The second doctor stepped up. "I was a psychiatrist and helped people find peace!" St. Peter ushered him through the gates.
The HMO manager stepped forward. "As an HMO manager, I helped people get cost-effective health care!" St. Peter waved him forward, but stopped him right as he got to the gates.
"You may stay for three days. After that, you're out of here!"
Hotel Breakfast
One morning in a posh hotel breakfast room, a guest called over the head waiter. "Good morning, sir! I'd like to order two boiled eggs, one of them so undercooked that it's runny, and the other so overcooked that it's tough. I also want some rubbery bacon, burnt toast, and butter that's so cold it's impossible to spread. Finally, I'll have a pot of extra-weak coffee, served at room temperature."
The bewildered waiter almost stuttered. "Sir! We cannot serve such an awful breakfast to you here!"
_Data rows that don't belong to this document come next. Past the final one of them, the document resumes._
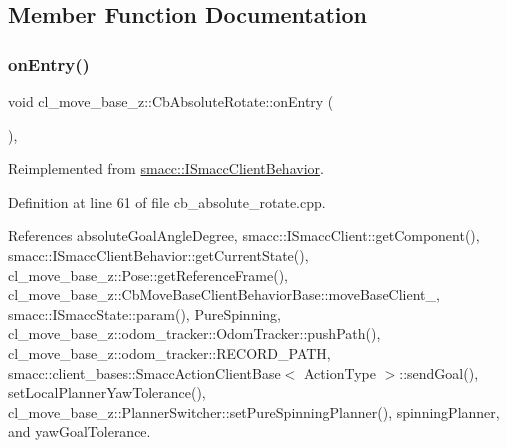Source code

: \subsection{Member Function Documentation}
\mbox{\label{classcl__move__base__z_1_1CbAbsoluteRotate_a10418ea360809fa649d295716b152b2b}} 
\subsubsection{\texorpdfstring{on\+Entry()}{onEntry()}}
{\footnotesize\ttfamily void cl\+\_\+move\+\_\+base\+\_\+z\+::\+Cb\+Absolute\+Rotate\+::on\+Entry (\begin{DoxyParamCaption}{ }\end{DoxyParamCaption})\hspace{0.3cm}{\ttfamily [override]}, {\ttfamily [virtual]}}



Reimplemented from \hyperlink{classsmacc_1_1ISmaccClientBehavior_a3ec24a839087c550e1d62a81e48cf530}{smacc\+::\+I\+Smacc\+Client\+Behavior}.



Definition at line 61 of file cb\+\_\+absolute\+\_\+rotate.\+cpp.



References absolute\+Goal\+Angle\+Degree, smacc\+::\+I\+Smacc\+Client\+::get\+Component(), smacc\+::\+I\+Smacc\+Client\+Behavior\+::get\+Current\+State(), cl\+\_\+move\+\_\+base\+\_\+z\+::\+Pose\+::get\+Reference\+Frame(), cl\+\_\+move\+\_\+base\+\_\+z\+::\+Cb\+Move\+Base\+Client\+Behavior\+Base\+::move\+Base\+Client\+\_\+, smacc\+::\+I\+Smacc\+State\+::param(), Pure\+Spinning, cl\+\_\+move\+\_\+base\+\_\+z\+::odom\+\_\+tracker\+::\+Odom\+Tracker\+::push\+Path(), cl\+\_\+move\+\_\+base\+\_\+z\+::odom\+\_\+tracker\+::\+R\+E\+C\+O\+R\+D\+\_\+\+P\+A\+TH, smacc\+::client\+\_\+bases\+::\+Smacc\+Action\+Client\+Base$<$ Action\+Type $>$\+::send\+Goal(), set\+Local\+Planner\+Yaw\+Tolerance(), cl\+\_\+move\+\_\+base\+\_\+z\+::\+Planner\+Switcher\+::set\+Pure\+Spinning\+Planner(), spinning\+Planner, and yaw\+Goal\+Tolerance.


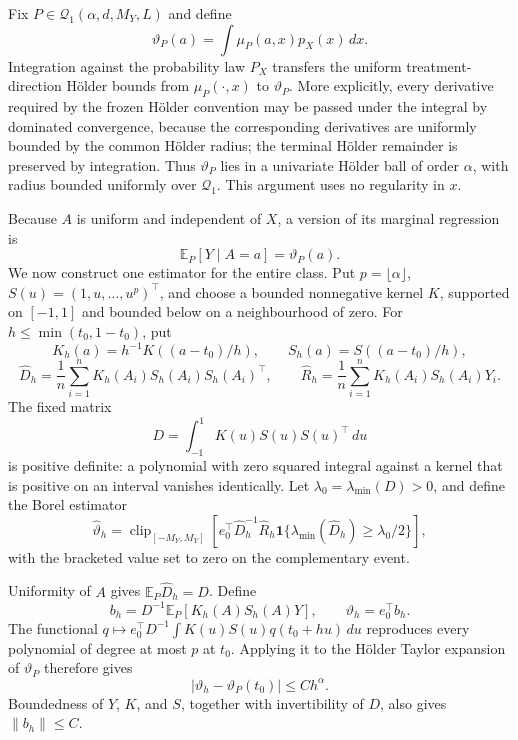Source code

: Fix \(P\in\mathcal Q_1(\alpha,d,M_Y,L)\) and define
\[
\vartheta_P(a)=\int\mu_P(a,x)p_X(x)\,dx.
\]
Integration against the probability law \(P_X\) transfers the uniform treatment-direction H\"older bounds from \(\mu_P(\cdot,x)\) to \(\vartheta_P\). More explicitly, every derivative required by the frozen H\"older convention may be passed under the integral by dominated convergence, because the corresponding derivatives are uniformly bounded by the common H\"older radius; the terminal H\"older remainder is preserved by integration. Thus \(\vartheta_P\) lies in a univariate H\"older ball of order \(\alpha\), with radius bounded uniformly over \(\mathcal Q_1\). This argument uses no regularity in \(x\).

Because \(A\) is uniform and independent of \(X\), a version of its marginal regression is
\[
\mathbb E_P[Y\mid A=a]=\vartheta_P(a).
\]
We now construct one estimator for the entire class. Put \(p=\lfloor\alpha\rfloor\), \(S(u)=(1,u,\ldots,u^p)^\top\), and choose a bounded nonnegative kernel \(K\), supported on \([-1,1]\) and bounded below on a neighbourhood of zero. For \(h\le\min(t_0,1-t_0)\), put
\[
K_h(a)=h^{-1}K((a-t_0)/h),
\qquad
S_h(a)=S((a-t_0)/h),
\]
\[
\widehat D_h=\frac1n\sum_{i=1}^nK_h(A_i)S_h(A_i)S_h(A_i)^\top,
\qquad
\widehat R_h=\frac1n\sum_{i=1}^nK_h(A_i)S_h(A_i)Y_i.
\]
The fixed matrix
\[
D=\int_{-1}^1K(u)S(u)S(u)^\top\,du
\]
is positive definite: a polynomial with zero squared integral against a kernel that is positive on an interval vanishes identically. Let \(\lambda_0=\lambda_{\min}(D)>0\), and define the Borel estimator
\[
\widehat\vartheta_h
=
\operatorname{clip}_{[-M_Y,M_Y]}
\left[
e_0^\top\widehat D_h^{-1}\widehat R_h
\mathbf 1\{\lambda_{\min}(\widehat D_h)\ge\lambda_0/2\}
\right],
\]
with the bracketed value set to zero on the complementary event.

Uniformity of \(A\) gives \(\mathbb E_P\widehat D_h=D\). Define
\[
b_h=D^{-1}\mathbb E_P[K_h(A)S_h(A)Y],
\qquad
\vartheta_h=e_0^\top b_h.
\]
The functional \(q\mapsto e_0^\top D^{-1}\int K(u)S(u)q(t_0+hu)\,du\) reproduces every polynomial of degree at most \(p\) at \(t_0\). Applying it to the H\"older Taylor expansion of \(\vartheta_P\) therefore gives
\[
\lvert\vartheta_h-\vartheta_P(t_0)\rvert\le Ch^\alpha.
\]
Boundedness of \(Y\), \(K\), and \(S\), together with invertibility of \(D\), also gives \(\lVert b_h\rVert\le C\).

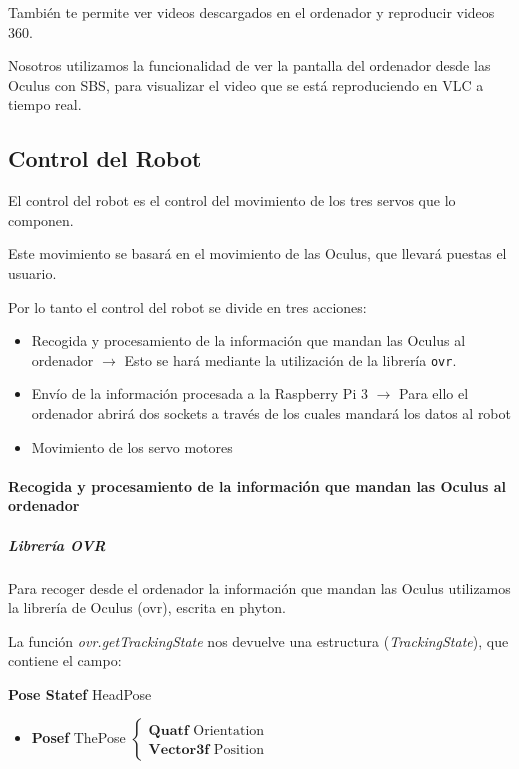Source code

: \documentclass[twoside, 12pt]{epstfg}
\begin{document}

También te permite ver videos descargados en el ordenador y reproducir videos 360.

Nosotros utilizamos la funcionalidad de ver la pantalla del ordenador desde las Oculus con SBS, para visualizar el video que se está reproduciendo en VLC a tiempo real.



\newpage

\subsection{Control del Robot}
El control del robot es el control del movimiento de los tres servos que lo componen. 

Este movimiento se basará en el movimiento de las Oculus, que llevará puestas el usuario.

Por lo tanto el control del robot se divide en tres acciones:
\begin{itemize}
	\item Recogida y procesamiento de la información que mandan las Oculus al ordenador $\rightarrow$ Esto se hará mediante la utilización de la librería \texttt{ovr}.
	
	\item Envío de la información procesada a la Raspberry Pi 3 $\rightarrow$ Para ello el ordenador abrirá dos sockets a través de los cuales mandará los datos al robot
	
	\item Movimiento de los servo motores
\end{itemize}
\paragraph{Recogida y procesamiento de la información que mandan las Oculus al ordenador}


\subparagraph{Librería OVR}
Para recoger desde el ordenador la información que mandan las Oculus utilizamos la librería de Oculus (ovr), escrita en phyton.

La función \textit{ovr.getTrackingState} nos devuelve una estructura (\textit{TrackingState}), que contiene el campo:

\textbf{Pose Statef} HeadPose 
\begin{itemize}
	\item \textbf{Posef} ThePose $\begin{cases}
	\textbf{Quatf} \text{ Orientation}\\
	\textbf{Vector3f}\text{ Position} 
	\end{cases}$
	
	
\end{itemize}
\end{document}
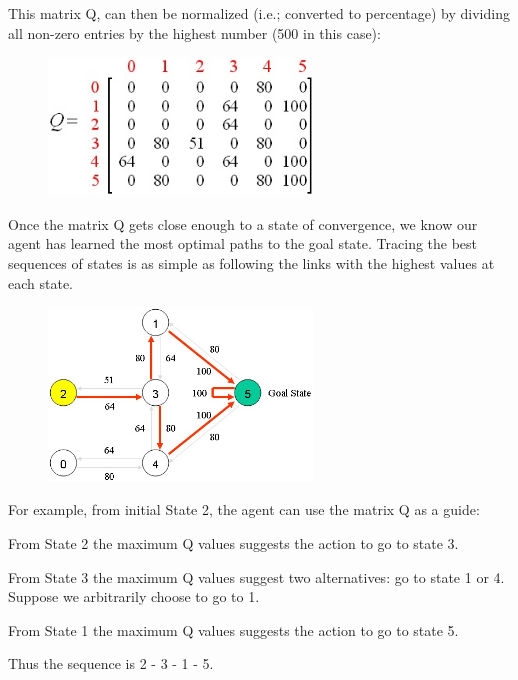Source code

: \documentclass[a4paper, 11pt]{article}
\begin{document}
This matrix Q, can then be normalized (i.e.; converted to percentage) by dividing all non-zero entries by the highest number (500 in this case):

\begin{figure}[ht]
\centering
\includegraphics[width=7cm]{Pic/q_matrix5}
\end{figure}

Once the matrix Q gets close enough to a state of convergence, we know our agent has learned the most optimal paths to the goal state.  Tracing the best sequences of states is as simple as following the links with the highest values at each state.

\begin{figure}[ht]
\centering
\includegraphics[width=7cm]{Pic/map5}
\end{figure}

For example, from initial State 2, the agent can use the matrix Q as a guide:

From State 2 the maximum Q values suggests the action to go to state 3.

From State 3 the maximum Q values suggest two alternatives: go to state 1 or 4.  Suppose we arbitrarily choose  to go to 1.

From State 1 the maximum Q values suggests the action to go to state 5.

Thus the sequence is 2 - 3 - 1 - 5.
\end{document}
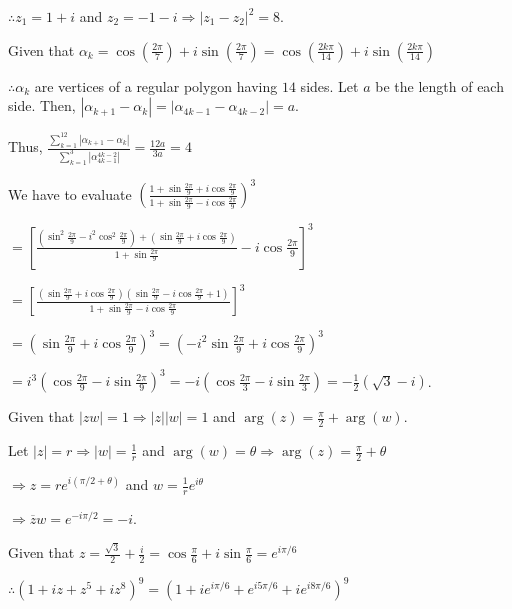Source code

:   $\therefore z_1 = 1 + i$ and $z_2 = -1 - i\Rightarrow |z_1 - z_2|^2 = 8$.
\item Given that $\alpha_k = \cos\left(\frac{2\pi}{7}\right) + i\sin\left(\frac{2\pi}{7}\right)
  = \cos\left(\frac{2k\pi}{14}\right) + i\sin\left(\frac{2k\pi}{14}\right)$

  $\therefore \alpha_k$ are vertices of a regular polygon having $14$ sides. Let $a$ be the length of each
  side. Then, $|\alpha_{k + 1} - \alpha_k| = |\alpha_{4k - 1} - \alpha_{4k - 2}| = a$.

  Thus, $\displaystyle\frac{\sum_{k = 1}^{12}|\alpha_{k + 1} - \alpha_k|}{\sum_{k = 1}^3|\alpha_{4k - 1}^{4k
      - 2}|} = \frac{12a}{3a} = 4$
\item We have to evaluate $\displaystyle\left(\frac{1 + \sin\frac{2\pi}{9} + i\cos\frac{2\pi}{9}}{1
  + \sin\frac{2\pi}{9} - i\cos\frac{2\pi}{9}}\right)^3$

  $= \displaystyle\left[\frac{\left(\sin^2\frac{2\pi}{9} - i^2\cos^2\frac{2\pi}{9}\right)
    + \left(\sin\frac{2\pi}{9} + i\cos\frac{2\pi}{9}\right)}{1 + \sin\frac{2\pi}{9}} -
  i\cos\frac{2\pi}{9}\right]^3$

  $= \displaystyle\left[\frac{\left(\sin\frac{2\pi}{9} + i\cos\frac{2\pi}{9}\right)\left(\sin\frac{2\pi}{9}
    - i\cos\frac{2\pi}{9} + 1\right)}{1 + \sin\frac{2\pi}{9} - i\cos\frac{2\pi}{9}}\right]^3$

  $= \displaystyle\left(\sin\frac{2\pi}{9} + i\cos\frac{2\pi}{9}\right)^3 = \left(-i^2\sin\frac{2\pi}{9} +
  i\cos\frac{2\pi}{9}\right)^3$

  $= i^3\left(\cos\frac{2\pi}{9} - i\sin\frac{2\pi}{9}\right)^3 = -i \left(\cos\frac{2\pi}{3} -
  i\sin\frac{2\pi}{3}\right) = -\frac{1}{2}(\sqrt{3} - i)$.
\item Given that $|zw| = 1\Rightarrow |z||w| = 1$ and $\arg(z) = \frac{\pi}{2} + \arg(w)$.

  Let $|z| = r\Rightarrow |w| = \frac{1}{r}$ and $\arg(w) = \theta \Rightarrow \arg(z) = \frac{\pi}{2}
  + \theta$

  $\Rightarrow z = re^{i(\pi/2 + \theta)}$ and $w = \frac{1}{r}e^{i\theta}$

  $\Rightarrow \overline{z}w = e^{-i\pi/2} = -i$.
\item Given that $z = \frac{\sqrt{3}}{2} + \frac{i}{2} = \cos\frac{\pi}{6} + i\sin\frac{\pi}{6} =
  e^{i\pi/6}$

  $\therefore \left(1 + iz + z^5 + iz^8\right)^9 = \left(1 + ie^{i\pi/6} + e^{i5\pi/6} +
  ie^{i8\pi/6}\right)^9$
"Why not?" the guest replied. "That's what I got here yesterday!"
The Cemetery
Walking home after a Halloween party, two young men decided to take a shortcut through the cemetery for a thrill. They both stopped abruptly when they heard a mysterious tap-tap-tapping noise in the shadows. Their eyes grew large until the mist cleared and they saw an old man with a hammer and chisel, chipping at one of the headstones.
"Geez, mister!" one of them exclaimed. "You scared us half to death! We thought you were a ghost! What are you doing working here so late at night?"
The old man replied angrily, "Those darn fools misspelled my name!"